Verder vragen deze leden of de mogelijke uitkomsten van de brede gedachtenwisseling over differentiatie van de cursusduur op dezelfde wijze in de wet zal worden vastgelegd, of dat de universiteiten hier meer vrijheid zal worden gegeven.

Op deze vragen kan thans nog geen antwoord worden gegeven, omdat dit mede onderwerp van die brede discussie is.

Dezelfde leden vragen of nog eens kan worden uiteengezet waarom de opleidingen in Wageningen en Groningen een vijfjarige cursusduur krijgen, terwijl de discussie toch in eerste instantie ging over een aantal opleidingen aan de technische universiteiten.

De discussie gaat in het bijzonder over de wetenschappelijke ingenieursopleidingen. Deze opleidingen bevinden zich behalve bij de drie technische universiteiten ook bij de Landbouwuniversiteit, terwijl ook de Rijksuniversiteit Groningen reeds lange tijd een drietal wetenschappelijke ingenieursopleidingen verzorgt. Wetenschappelijke ingenieursopleidingen worden gekenmerkt door de volgende combinatie van aan de afgestudeerden te stellen eisen, te weten: een hoog abstractieniveau, een brede basiskennis, en het vermogen tot analyse en synthese. De van ingenieurs verlangde synthetische vaardigheden worden doorgaans aangeduid als «ontwerpvaardigheden» dat wil zeggen de vaardigheden die nodig zijn om binnen technische en niet-technische randvoorwaarden technologische processen, produkten of installaties te ontwerpen en te realiseren. Vooral in deze ontwerp-vaardigheden en de ervoor vereiste kennis onderscheiden ingenieurs zich van natuurwetenschappelijk opgeleiden. Die worden immers opgeleid voor onderzoekfuncties.

Over de opleidingen in Wageningen kan het volgende worden opgemerkt. Evenals bij de technische opleidingen het geval is, wordt door het onderhavige wetsvoorstel ten aanzien van een aantal opleidingen aan de Landbouwuniversiteit waarvoor een vijfjarige cursusduur wordt voorgesteld, beoogd de wettelijke studielast meer in overeenstemming te brengen met de werkelijk bestaande studielast.
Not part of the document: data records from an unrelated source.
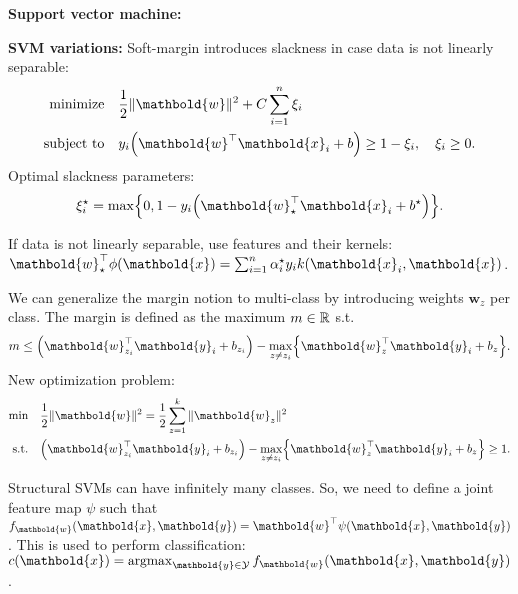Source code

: \documentclass[9pt]{extarticle}
\newenvironment{topic}[1]
{\textbf{\sffamily \colorbox{black}{\rlap{\textbf{\textcolor{white}{#1}}}\hspace{\linewidth}\hspace{-2\fboxsep}}}}
{}
\newenvironment{subtopic}[1]
{\textbf{\sffamily #1:}}
{}
\renewcommand{\vec}[1]{\ensuremath{\mathbold{#1}}}
\begin{document}
\begin{multicols*}{3}
\begin{topic}{Convex optimization and SVMs}
\begin{subtopic}{Support vector machine}
        \end{subtopic}

        \begin{subtopic}{SVM variations}
            Soft-margin introduces slackness in case data is not linearly separable:
            \begin{align*}
                \text{minimize}   & \quad \frac{1}{2} \| \vec{w} \|^2 + C \sum_{i=1}^{n} \xi_i                                \\
                \text{subject to} & \quad y_i \lft(\transpose{\vec{w}} \vec{x}_i +b \rgt) \geq 1 - \xi_i, \quad \xi_i \geq 0.
            \end{align*}
            Optimal slackness parameters: \[
                \xi_i^\star = \max \lft\{ 0, 1 - y_i \lft(\transpose{\vec{w}_{\star}} \vec{x}_i + b^\star\rgt) \rgt\}.
            \]

            If data is not linearly separable, use features and their kernels: $\transpose{\vec{w}_{\star}}
                \phi(\vec{x}) = \sum_{i=1}^{n} \alpha_i^\star y_i k(\vec{x}_i, \vec{x})$.

            We can generalize the margin notion to multi-class by introducing weights $\vec{w}_z$ per class.
            The margin is defined as the maximum $m \in \mathbb{R}$ s.t.\ \[
                m \leq \lft( \transpose{\vec{w}_{z_i}} \vec{y}_i + b_{z_i} \rgt) - \max_{z \neq z_i} \lft\{ \transpose{\vec{w}_z} \vec{y}_i + b_z \rgt\}.
            \]
            New optimization problem:
            \begin{align*}
                \text{min}  & \quad \frac{1}{2} \| \vec{w} \|^2 = \frac{1}{2} \sum_{z=1}^{k} \| \vec{w}_z \|^2                                                                \\
                \text{s.t.} & \quad \lft( \transpose{\vec{w}_{z_i}} \vec{y}_i + b_{z_i} \rgt) - \max_{z \neq z_i} \lft\{ \transpose{\vec{w}_z} \vec{y}_i + b_z \rgt\} \geq 1.
            \end{align*}

            Structural SVMs can have infinitely many classes. So, we need to define a joint feature map $\psi$
            such that $f_{\vec{w}}(\vec{x}, \vec{y}) = \transpose{\vec{w}} \psi(\vec{x}, \vec{y})$. This is
            used to perform classification: $c(\vec{x}) = \argmax_{\vec{y} \in \mathcal{Y}}
                f_{\vec{w}}(\vec{x}, \vec{y})$.


\end{subtopic}
\end{topic}
\end{multicols*}
\end{document}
Een vermindering van de feitelijke studielast zou neerkomen op een niveauverlaging van de desbetreffende opleidingen. Een dergelijke niveauverlaging is onacceptabel voor de desbetreffende landbouwopleidingen, juist in een tijd waarin binnen de landbouwopleidingen extra aandacht nodig is voor andere onderwerpen dan de typische landbouwonderwerpen. Te noemen zijn de aandacht voor milieu-aspecten, het duurzaam gebruik van natuurlijke grondstoffen en de produktie van hoogwaardig materiaal. Voorts geldt dat de internationale concurrentiepositie van de Nederlandse landbouwingenieurs aanzienlijk zou worden verzwakt indien de studielast zou worden verminderd. De landbouwopleidingen in de Europese Unie zijn vaak vijfjarig of zelfs langer. Dit heeft de internationale visitatiecommissie in een rapport uit 1993 vastgesteld, toen zij de opleidingen aan deze universiteit had gevisiteerd. Deze commissie adviseerde met het oog op de concurrentiepositie een cursusduur van vijf of zes jaar.
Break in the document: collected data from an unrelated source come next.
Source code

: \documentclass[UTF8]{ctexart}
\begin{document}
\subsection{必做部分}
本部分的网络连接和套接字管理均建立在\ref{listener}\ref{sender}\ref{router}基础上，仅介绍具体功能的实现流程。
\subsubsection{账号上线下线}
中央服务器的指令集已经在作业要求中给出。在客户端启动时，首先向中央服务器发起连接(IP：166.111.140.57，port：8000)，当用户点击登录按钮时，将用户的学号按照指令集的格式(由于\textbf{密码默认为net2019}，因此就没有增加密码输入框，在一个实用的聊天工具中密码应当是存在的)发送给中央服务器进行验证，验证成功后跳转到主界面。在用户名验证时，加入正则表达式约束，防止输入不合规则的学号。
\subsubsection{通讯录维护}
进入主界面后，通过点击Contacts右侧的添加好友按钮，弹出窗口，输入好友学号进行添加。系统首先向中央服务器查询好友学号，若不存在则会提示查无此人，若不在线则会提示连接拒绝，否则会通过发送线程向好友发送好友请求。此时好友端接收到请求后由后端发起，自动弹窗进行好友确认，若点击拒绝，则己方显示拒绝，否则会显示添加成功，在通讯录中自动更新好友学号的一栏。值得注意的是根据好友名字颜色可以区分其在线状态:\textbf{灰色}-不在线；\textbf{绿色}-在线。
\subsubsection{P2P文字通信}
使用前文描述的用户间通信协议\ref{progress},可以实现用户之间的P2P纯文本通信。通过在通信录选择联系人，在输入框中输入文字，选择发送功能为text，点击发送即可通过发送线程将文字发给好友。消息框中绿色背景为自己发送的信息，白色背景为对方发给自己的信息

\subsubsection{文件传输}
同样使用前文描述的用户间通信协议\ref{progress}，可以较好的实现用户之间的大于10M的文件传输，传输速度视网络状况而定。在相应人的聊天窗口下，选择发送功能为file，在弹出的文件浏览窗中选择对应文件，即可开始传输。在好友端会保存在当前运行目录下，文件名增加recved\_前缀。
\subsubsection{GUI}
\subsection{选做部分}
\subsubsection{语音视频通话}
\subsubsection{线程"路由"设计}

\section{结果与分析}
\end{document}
Meer ten algemene geldt dat de argumenten die gelden voor een verlenging van de technische opleidingen, ook gelden voor de Landbouwopleidingen. Verwezen zij in dit verband naar de door de Raad van Centrale Ondernemersorganisaties (RCO) gemaakte selectie van opleidingen die voor een vijfjarige cursusduur in aanmerking en de in dit verband door deze raad gehanteerde criteria. Ook ten aanzien van de voor verlenging voorgedragen landbouwopleidingen geldt dat het abstractieniveau hoog is, dat een brede technische basiskennis is vereist en dat een groot beroep wordt gedaan op het vermogen tot analyse en synthese. Nu deze door de RCO gehanteerde criteria ten aanzien van de genoemde landbouwopleidingen in gelijke mate als ten aanzien van technische opleidingen gelden, dienen deze opleidingen ook gelijkelijk te worden behandeld.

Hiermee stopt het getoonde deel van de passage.